Record a video with the Blackmagic video camera in BRAW format and with the maximum ISO setting, even if you can barely see anything on the camera's screen because of all the noise. Then run brawshot to process the video:
brawshot -i input.braw -o output [-l lut.cube] [-g 2.0] [-w 100]
The options have the following meaning:
-i input.braw
: the input file in BRAW format-o output
: output file name prefix. With-o output
the result will be a series of images with the first frame beingoutput-0000.jpg
. Do not attempt to use a%
sign in the output file name, this will break things.-l lut.cube
: 3D LUT to convert from the camera's color space to something more useful-g 2.0
: gain factor applied after computing the mean.

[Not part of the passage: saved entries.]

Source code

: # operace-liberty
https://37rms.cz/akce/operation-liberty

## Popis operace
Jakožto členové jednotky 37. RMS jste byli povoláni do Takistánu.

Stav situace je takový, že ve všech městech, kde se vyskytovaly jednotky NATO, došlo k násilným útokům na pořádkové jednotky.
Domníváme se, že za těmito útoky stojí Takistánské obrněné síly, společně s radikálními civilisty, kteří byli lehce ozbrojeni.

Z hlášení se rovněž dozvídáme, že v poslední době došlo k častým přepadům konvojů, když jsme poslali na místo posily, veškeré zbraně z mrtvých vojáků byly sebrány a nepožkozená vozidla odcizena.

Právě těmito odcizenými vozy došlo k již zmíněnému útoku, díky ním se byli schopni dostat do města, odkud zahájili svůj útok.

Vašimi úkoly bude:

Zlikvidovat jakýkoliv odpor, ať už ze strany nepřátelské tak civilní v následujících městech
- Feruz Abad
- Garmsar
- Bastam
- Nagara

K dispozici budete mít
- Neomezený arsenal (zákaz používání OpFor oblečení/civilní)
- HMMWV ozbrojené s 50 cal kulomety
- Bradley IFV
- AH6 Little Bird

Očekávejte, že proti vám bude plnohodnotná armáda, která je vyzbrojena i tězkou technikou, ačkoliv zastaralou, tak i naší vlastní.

This essentially increases the brightness.-w 100
: window size in frames for the moving average. Larger window sizes reduce the noise but cause more motion blur. Testing suggests that beyond around 100 frames (for 30fps video) there is no noticeable improvement anymore.
After converting the video to a series of noise reduced images, you can use ffmpeg to get a video again:
ffmpeg -framerate 30 -i output-%04d.jpg -r 30 -vf scale=3840:2160 -c:v libx264 -preset slow -crf 18 -pix_fmt yuv420p -movflags +faststart output.mp4
If you want to produce something DaVinci Resolve can read (e.g. for additional color grading), you might want to use ProRes instead of H.264:
fmpeg -framerate 30 -i output-%04d.jpg -r 30 -vf scale=3840:2160 -c:v prores_ks -profile:v 3 -vendor apl0 -pix_fmt yuv422p10le output.mov
Keep in mind that ffmpeg can only encode 10bit ProRes but the JPEG files only have 8bit information per channel.
Source video with noisy frames like this:
Noise reduced frame after using brawshot:
I hate C++ but all Blackmagic Design SDKs purely use C++ APIs.